EXERCISE DETAILS: Copy, word for word, the opening line of the data and each line after it until the line that contains "application can use", which is included. Leave the pictures out.

-- DATA SUPPLIED follows --

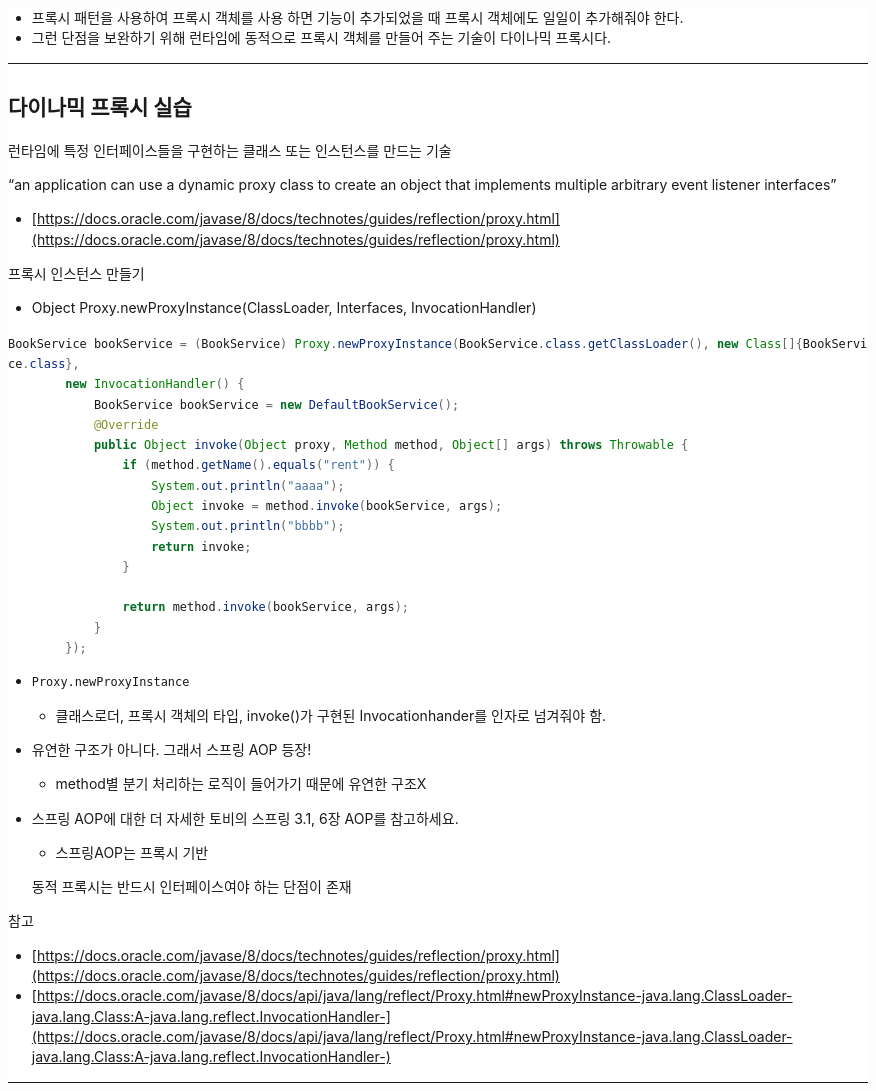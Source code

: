 - 프록시 패턴을 사용하여 프록시 객체를 사용 하면 기능이 추가되었을 때 프록시 객체에도 일일이 추가해줘야 한다.
- 그런 단점을 보완하기 위해 런타임에 동적으로 프록시 객체를 만들어 주는 기술이 다이나믹 프록시다.

---

## 다이나믹 프록시 실습

런타임에 특정 인터페이스들을 구현하는 클래스 또는 인스턴스를 만드는 기술

“an application can use a dynamic proxy class to create an object that implements multiple arbitrary event listener interfaces”

- [https://docs.oracle.com/javase/8/docs/technotes/guides/reflection/proxy.html](https://docs.oracle.com/javase/8/docs/technotes/guides/reflection/proxy.html)

프록시 인스턴스 만들기

- Object Proxy.newProxyInstance(ClassLoader, Interfaces, InvocationHandler)

```java
BookService bookService = (BookService) Proxy.newProxyInstance(BookService.class.getClassLoader(), new Class[]{BookService.class},
        new InvocationHandler() {
            BookService bookService = new DefaultBookService();
            @Override
            public Object invoke(Object proxy, Method method, Object[] args) throws Throwable {
                if (method.getName().equals("rent")) {
                    System.out.println("aaaa");
                    Object invoke = method.invoke(bookService, args);
                    System.out.println("bbbb");
                    return invoke;
                }

                return method.invoke(bookService, args);
            }
        });
```

- `Proxy.newProxyInstance`
    - 클래스로더, 프록시 객체의 타입, invoke()가 구현된 Invocationhander를 인자로 넘겨줘야 함.
- 유연한 구조가 아니다. 그래서 스프링 AOP 등장!
    - method별 분기 처리하는 로직이 들어가기 때문에 유연한 구조X
- 스프링 AOP에 대한 더 자세한 토비의 스프링 3.1, 6장 AOP를 참고하세요.
    - 스프링AOP는 프록시 기반
    
    동적 프록시는 반드시 인터페이스여야 하는 단점이 존재
    

참고

- [https://docs.oracle.com/javase/8/docs/technotes/guides/reflection/proxy.html](https://docs.oracle.com/javase/8/docs/technotes/guides/reflection/proxy.html)
- [https://docs.oracle.com/javase/8/docs/api/java/lang/reflect/Proxy.html#newProxyInstance-java.lang.ClassLoader-java.lang.Class:A-java.lang.reflect.InvocationHandler-](https://docs.oracle.com/javase/8/docs/api/java/lang/reflect/Proxy.html#newProxyInstance-java.lang.ClassLoader-java.lang.Class:A-java.lang.reflect.InvocationHandler-)

---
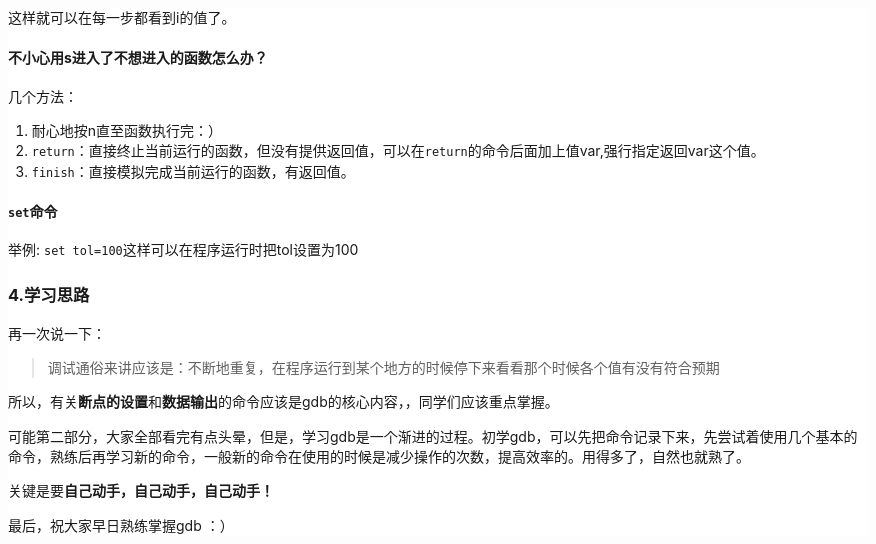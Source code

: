 这样就可以在每一步都看到i的值了。


#### 不小心用s进入了不想进入的函数怎么办？
几个方法：
1. 耐心地按n直至函数执行完：）
2. `return`：直接终止当前运行的函数，但没有提供返回值，可以在`return`的命令后面加上值var,强行指定返回var这个值。
3. `finish`：直接模拟完成当前运行的函数，有返回值。

#### `set`命令
举例:
`set tol=100`这样可以在程序运行时把tol设置为100

### 4.学习思路


再一次说一下：
> 调试通俗来讲应该是：不断地重复，在程序运行到某个地方的时候停下来看看那个时候各个值有没有符合预期

所以，有关**断点的设置**和**数据输出**的命令应该是gdb的核心内容，，同学们应该重点掌握。

可能第二部分，大家全部看完有点头晕，但是，学习gdb是一个渐进的过程。初学gdb，可以先把命令记录下来，先尝试着使用几个基本的命令，熟练后再学习新的命令，一般新的命令在使用的时候是减少操作的次数，提高效率的。用得多了，自然也就熟了。

关键是要**自己动手，自己动手，自己动手！**

最后，祝大家早日熟练掌握gdb       ：）
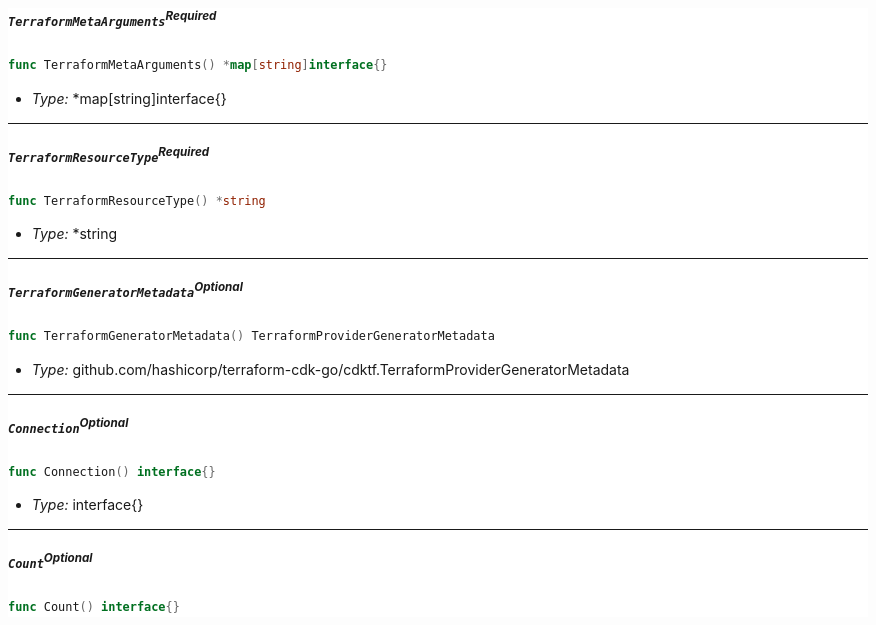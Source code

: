 
##### `TerraformMetaArguments`<sup>Required</sup> <a name="TerraformMetaArguments" id="@cdktf/provider-azurerm.siteRecoveryReplicationRecoveryPlan.SiteRecoveryReplicationRecoveryPlan.property.terraformMetaArguments"></a>

```go
func TerraformMetaArguments() *map[string]interface{}
```

- *Type:* *map[string]interface{}

---

##### `TerraformResourceType`<sup>Required</sup> <a name="TerraformResourceType" id="@cdktf/provider-azurerm.siteRecoveryReplicationRecoveryPlan.SiteRecoveryReplicationRecoveryPlan.property.terraformResourceType"></a>

```go
func TerraformResourceType() *string
```

- *Type:* *string

---

##### `TerraformGeneratorMetadata`<sup>Optional</sup> <a name="TerraformGeneratorMetadata" id="@cdktf/provider-azurerm.siteRecoveryReplicationRecoveryPlan.SiteRecoveryReplicationRecoveryPlan.property.terraformGeneratorMetadata"></a>

```go
func TerraformGeneratorMetadata() TerraformProviderGeneratorMetadata
```

- *Type:* github.com/hashicorp/terraform-cdk-go/cdktf.TerraformProviderGeneratorMetadata

---

##### `Connection`<sup>Optional</sup> <a name="Connection" id="@cdktf/provider-azurerm.siteRecoveryReplicationRecoveryPlan.SiteRecoveryReplicationRecoveryPlan.property.connection"></a>

```go
func Connection() interface{}
```

- *Type:* interface{}

---

##### `Count`<sup>Optional</sup> <a name="Count" id="@cdktf/provider-azurerm.siteRecoveryReplicationRecoveryPlan.SiteRecoveryReplicationRecoveryPlan.property.count"></a>

```go
func Count() interface{}
```
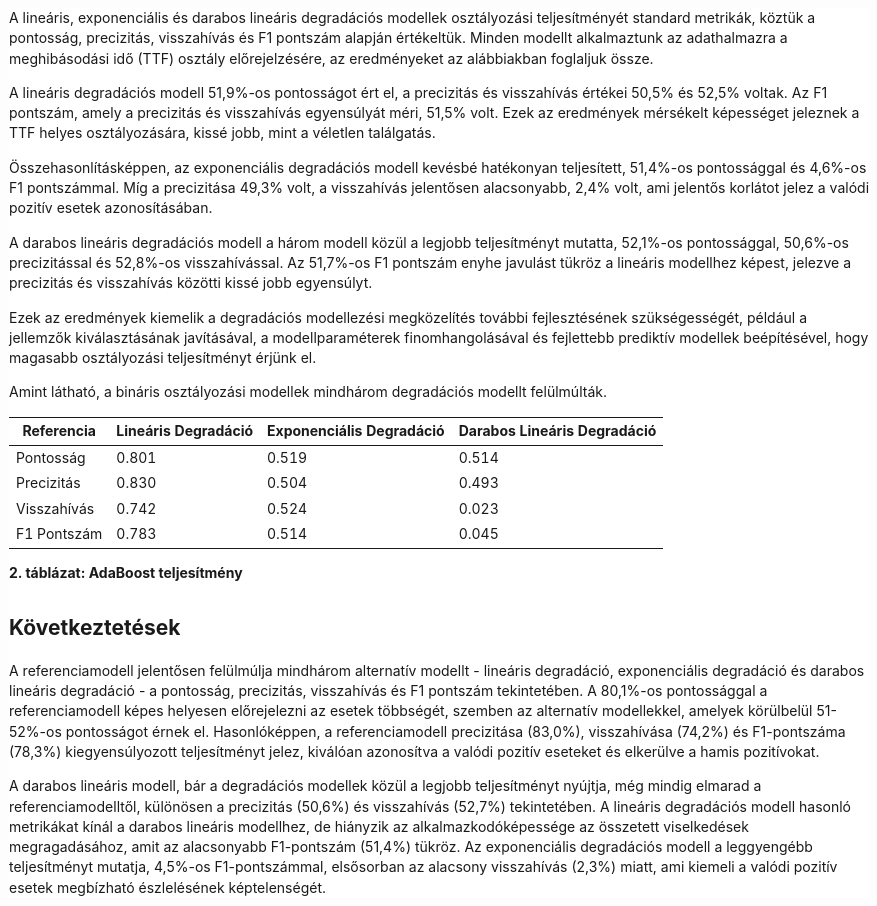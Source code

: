 A lineáris, exponenciális és darabos lineáris degradációs modellek osztályozási teljesítményét standard metrikák, köztük a pontosság, precizitás, visszahívás és F1 pontszám alapján értékeltük. Minden modellt alkalmaztunk az adathalmazra a meghibásodási idő (TTF) osztály előrejelzésére, az eredményeket az alábbiakban foglaljuk össze.

A lineáris degradációs modell 51,9%-os pontosságot ért el, a precizitás és visszahívás értékei 50,5% és 52,5% voltak. Az F1 pontszám, amely a precizitás és visszahívás egyensúlyát méri, 51,5% volt. Ezek az eredmények mérsékelt képességet jeleznek a TTF helyes osztályozására, kissé jobb, mint a véletlen találgatás.

Összehasonlításképpen, az exponenciális degradációs modell kevésbé hatékonyan teljesített, 51,4%-os pontossággal és 4,6%-os F1 pontszámmal. Míg a precizitása 49,3% volt, a visszahívás jelentősen alacsonyabb, 2,4% volt, ami jelentős korlátot jelez a valódi pozitív esetek azonosításában.

A darabos lineáris degradációs modell a három modell közül a legjobb teljesítményt mutatta, 52,1%-os pontossággal, 50,6%-os precizitással és 52,8%-os visszahívással. Az 51,7%-os F1 pontszám enyhe javulást tükröz a lineáris modellhez képest, jelezve a precizitás és visszahívás közötti kissé jobb egyensúlyt.

Ezek az eredmények kiemelik a degradációs modellezési megközelítés további fejlesztésének szükségességét, például a jellemzők kiválasztásának javításával, a modellparaméterek finomhangolásával és fejlettebb prediktív modellek beépítésével, hogy magasabb osztályozási teljesítményt érjünk el.

Amint látható, a bináris osztályozási modellek mindhárom degradációs modellt felülmúlták.

| Referencia | Lineáris Degradáció | Exponenciális Degradáció | Darabos Lineáris Degradáció |
|------------|---------------------|--------------------------|-----------------------------|
| Pontosság  | 0.801               | 0.519                    | 0.514                       | 0.520                       |
| Precizitás | 0.830               | 0.504                    | 0.493                       | 0.506                       |
| Visszahívás| 0.742               | 0.524                    | 0.023                       | 0.527                       |
| F1 Pontszám| 0.783               | 0.514                    | 0.045                       | 0.516                       |

**2. táblázat: AdaBoost teljesítmény**

## Következtetések

A referenciamodell jelentősen felülmúlja mindhárom alternatív modellt - lineáris degradáció, exponenciális degradáció és darabos lineáris degradáció - a pontosság, precizitás, visszahívás és F1 pontszám tekintetében. A 80,1%-os pontossággal a referenciamodell képes helyesen előrejelezni az esetek többségét, szemben az alternatív modellekkel, amelyek körülbelül 51-52%-os pontosságot érnek el. Hasonlóképpen, a referenciamodell precizitása (83,0%), visszahívása (74,2%) és F1-pontszáma (78,3%) kiegyensúlyozott teljesítményt jelez, kiválóan azonosítva a valódi pozitív eseteket és elkerülve a hamis pozitívokat.

A darabos lineáris modell, bár a degradációs modellek közül a legjobb teljesítményt nyújtja, még mindig elmarad a referenciamodelltől, különösen a precizitás (50,6%) és visszahívás (52,7%) tekintetében. A lineáris degradációs modell hasonló metrikákat kínál a darabos lineáris modellhez, de hiányzik az alkalmazkodóképessége az összetett viselkedések megragadásához, amit az alacsonyabb F1-pontszám (51,4%) tükröz. Az exponenciális degradációs modell a leggyengébb teljesítményt mutatja, 4,5%-os F1-pontszámmal, elsősorban az alacsony visszahívás (2,3%) miatt, ami kiemeli a valódi pozitív esetek megbízható észlelésének képtelenségét.
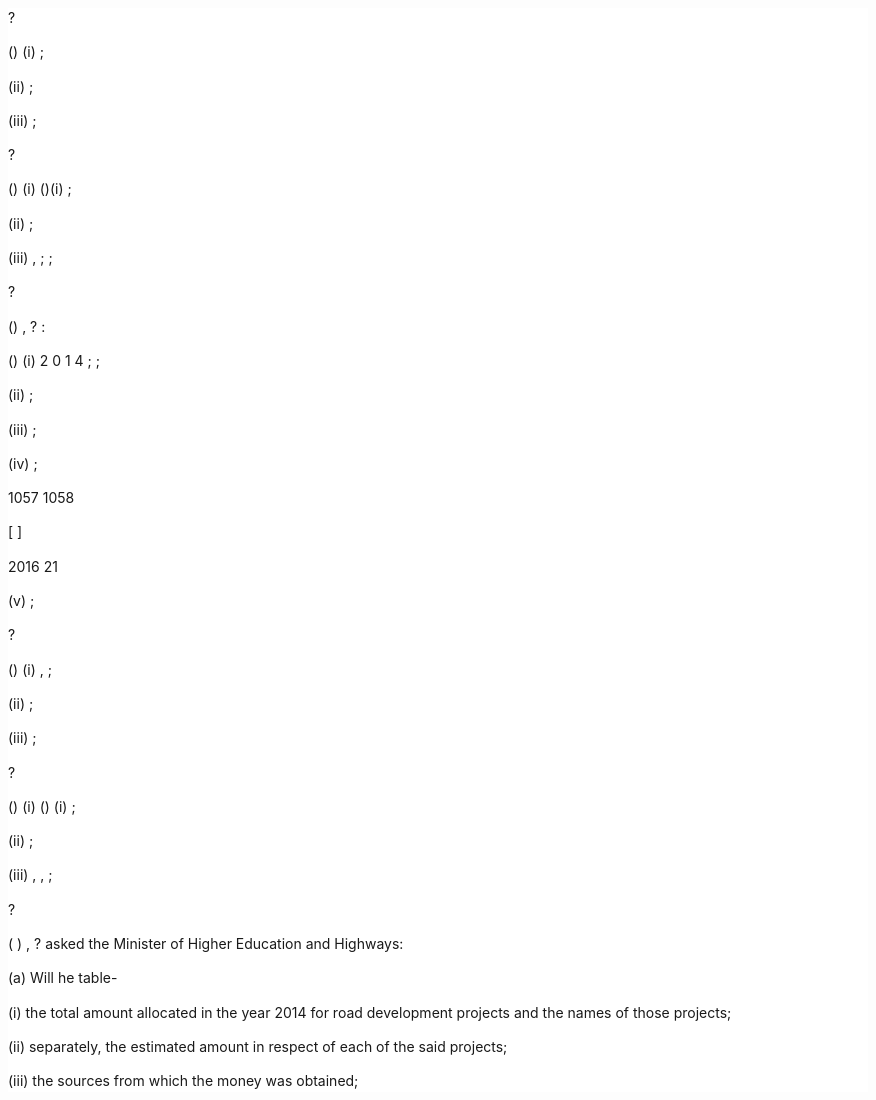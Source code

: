 ?

() (i) ;

(ii) ;

(iii) ;

?

() (i) ()(i) ;

(ii) ;

(iii) , ; ;

?

() , ? :

() (i) 2 0 1 4 ; ;

(ii) ;

(iii) ;

(iv) ;

1057 1058

[ ]

2016 21

(v) ;

?

() (i) , ;

(ii) ;

(iii) ;

?

() (i) () (i) ;

(ii) ;

(iii) , , ;

?

( ) , ? asked the Minister of Higher Education and Highways:

(a) Will he table-

(i) the total amount allocated in the year 2014 for road development projects and the names of those projects;

(ii) separately, the estimated amount in respect of each of the said projects;

(iii) the sources from which the money was obtained;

-- DATA SUPPLIED concluded --

RESPONSE TO THE EXERCISE:
Source code

: - 프록시 패턴을 사용하여 프록시 객체를 사용 하면 기능이 추가되었을 때 프록시 객체에도 일일이 추가해줘야 한다.
- 그런 단점을 보완하기 위해 런타임에 동적으로 프록시 객체를 만들어 주는 기술이 다이나믹 프록시다.

---

## 다이나믹 프록시 실습

런타임에 특정 인터페이스들을 구현하는 클래스 또는 인스턴스를 만드는 기술

“an application can use a dynamic proxy class to create an object that implements multiple arbitrary event listener interfaces”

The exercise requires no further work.